Yeah. I don’t even think she thought about it. That’s just the person she called. Her emergency contact.

ben schnetzer as van davis and beau garrett as abigail reese in episode 5, season 1, of the paramount series the madison

Emerson Miller/Paramount+

Ben Schnetzer as Van Davis and Beau Garrett as Abigail Reese in The Madison.

I also found Abby’s relationship with her daughters so interesting. What kind of role model do you think Abby, ideally, wants to be for them?

We’re a bit different as mothers. I’m a little more hands-on. I think Abigail was for a long time, and I think this divorce has really broken her. She’s a tough-love mom. She also allows these girls to kind of get away with murder because she’s exhausted.

I don’t know that she really knows what kind of mother she wants to be to them because she doesn’t really know who she is right now. I have hopes of who she will be as a mother, but I would say that right now, she is just trying to find herself. Those girls take care of each other.

In the finale, Abigail realizes that Stacy’s gone. She files a missing person’s report when she can’t find her. Why do you think that’s her immediate instinct? Do you think that she has any inkling that Stacy might be in Montana?

No. I think she thinks Stacy might not want to be on this planet anymore. I think it’s as dark as that. I don’t think her first thought is Montana. The first thought is, Is she okay? Where is she? Abigail knows Stacy’s not with Liliana because Liliana would have called her. There’s really no other place in New York that they would have gone. She thinks that something is seriously wrong, and that’s why it’s important to file a missing person’s report so they can look immediately and make sure she’s okay.

I don’t know that Abigail saw the gun [in Preston’s car] in episode 3, but she knows that her mom is on the brink of a meltdown. You can see it in their conversations; even in doing those scenes with Michelle, there was a very fragile and chaotic feeling that came from her that was alarming to work with because it was unnerving. I didn’t know where she was going to go with things. And Abigail has the instinct to stay quiet in those moments and see where it goes before she jumps in.

It’s heavy, isn’t it?

It’s really funny; we would get the scripts and be like, okay. And sometimes it would be like, fever-dream scripts. They’d come to us last-minute; things were misspelled. I was like, “Clearly he wrote this in the middle of the night.” But it was so alive and it [showed the] urgency to tell the story.

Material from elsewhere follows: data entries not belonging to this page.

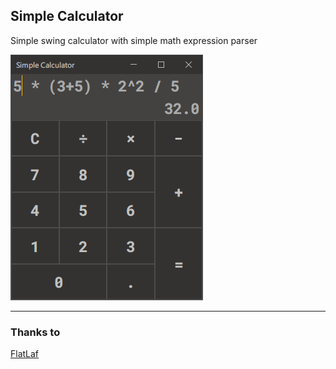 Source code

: ## Simple Calculator

Simple swing calculator with simple math expression parser

![Screenshot](/images/1.png?raw=true)

---

### Thanks to
[FlatLaf](https://github.com/JFormDesigner/FlatLaf)  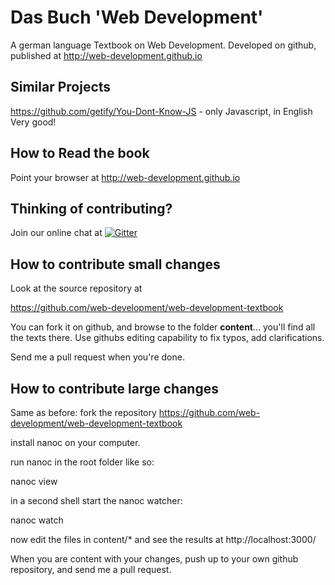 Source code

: # Das Buch 'Web Development'

A german language Textbook on Web Development. Developed on github, published at
http://web-development.github.io

## Similar Projects

https://github.com/getify/You-Dont-Know-JS - only Javascript, in English
Very good!

## How to Read the book

Point your browser at
http://web-development.github.io

## Thinking of contributing? 

Join our online chat at [![Gitter](https://badges.gitter.im/web-development/web-development-textbook.svg)](https://gitter.im/web-development/web-development-textbook)

## How to contribute small changes

Look at the source repository at

https://github.com/web-development/web-development-textbook

You can fork it on github, and browse to the folder **content**... you'll find
all the texts there.  Use githubs editing capability to fix
typos, add clarifications.

Send me a pull request when you're done.

## How to contribute large changes

Same as before: fork the repository 
https://github.com/web-development/web-development-textbook

install nanoc on your computer.

run nanoc in the root folder like so:

  nanoc view

in a second shell start the nanoc watcher:

  nanoc watch

now edit the files in content/* and see the results at http://localhost:3000/

When you are content with your changes, push up to your own github repository,
and send me a pull request.

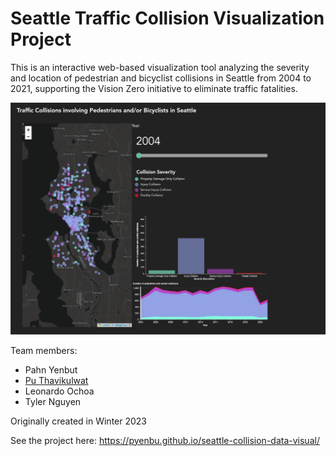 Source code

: # Seattle Traffic Collision Visualization Project
This is an interactive web-based visualization tool analyzing the severity and location of pedestrian and bicyclist collisions in Seattle from 2004 to 2021, supporting the Vision Zero initiative to eliminate traffic fatalities.

![Poster of the project](public/img/poster.png)

Team members:
* Pahn Yenbut
* [Pu Thavikulwat](https://github.com/fudgelgentle)
* Leonardo Ochoa
* Tyler Nguyen

Originally created in Winter 2023

See the project here: https://pyenbu.github.io/seattle-collision-data-visual/ 

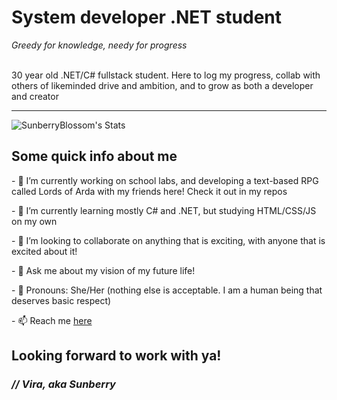 <h1>System developer .NET student</h1>
<em>Greedy for knowledge, needy for progress</em><br><br>


<p>30 year old .NET/C# fullstack student. Here to log my progress, collab with others of likeminded drive and ambition, and to grow as both a developer and creator</p>
<hr>

![SunberryBlossom's Stats](https://github-readme-stats.vercel.app/api?username=SunberryBlossom&theme=dark&show_icons=true&hide_border=false&count_private=true)

<h2>Some quick info about me</h2>
<p>- 🔭 I’m currently working on school labs, and developing a text-based RPG called Lords of Arda with my friends here! Check it out in my repos</p>
<p>- 🌱 I’m currently learning mostly C# and .NET, but studying HTML/CSS/JS on my own</p>
<p>- 👯 I’m looking to collaborate on anything that is exciting, with anyone that is excited about it!</p>
<p>- 💬 Ask me about my vision of my future life!</p>
<p>- 🐉 Pronouns: She/Her (nothing else is acceptable. I am a human being that deserves basic respect)</p>
<p>- 📫 Reach me <span><a target="_blank" href="https://www.linkedin.com/in/elvira-mariesdotter-0ab320382/">here</a></span></p>

<h2>Looking forward to work with ya!</h2>
<h3><em>// Vira, aka Sunberry</em></h3>
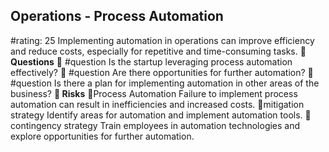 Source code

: 

## Operations - Process Automation
#rating: 25
Implementing automation in operations can improve efficiency and reduce costs, especially for repetitive and time-consuming tasks.
**💭 Questions**
💭 #question Is the startup leveraging process automation effectively?
 💭 #question Are there opportunities for further automation?
 💭 #question Is there a plan for implementing automation in other areas of the business?
**🚨 Risks**
🚨Process Automation
Failure to implement process automation can result in inefficiencies and increased costs.
🚨mitigation strategy
Identify areas for automation and implement automation tools.
🚨contingency strategy
Train employees in automation technologies and explore opportunities for further automation.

So we got this beautiful opportunity to take these words and filter them through the lens of Michelle and our incredible director, Christina[Alexandra Voros], and this amazing crew that gave us so much space. There’s such a well-oiled machine. And in the second season, there’s a very specific scene that we shot that was so intimate and so high-stakes. We were in a tiny room and it was me and Michelle. I swear I walked into that room and it was, like, you could hear a pin drop.

You would have five camera operators in this tiny room, and it would be total silence. There was so much respect for everyone’s jobs. You didn’t have people like, “Hey! Let’s keep it moving because people don’t pay attention!”

Clearly they do. I think this is a really slow-moving show, and people are paying attention. I think we can pay attention. I don’t think we have to have action and movement all the time to keep us entertained or engaged. People grieve and lose and suffer and have family situations that are incredibly uncomfortable and hard to navigate and fail. This show is all those things. I’m really grateful that people are really responding and relating to it.

You’ve completed filming on season 2 already. What excites you about what audiences will see of Abby’s story arc moving forward?

When I was reading the scripts, they were all a bit different than I had anticipated—in a good way. There is a lightness to season 2 that I think is going to be really engaging, especially after the end of season 1. There are moments of real levity. That would be all I could say.

This interview has been edited and condensed for clarity.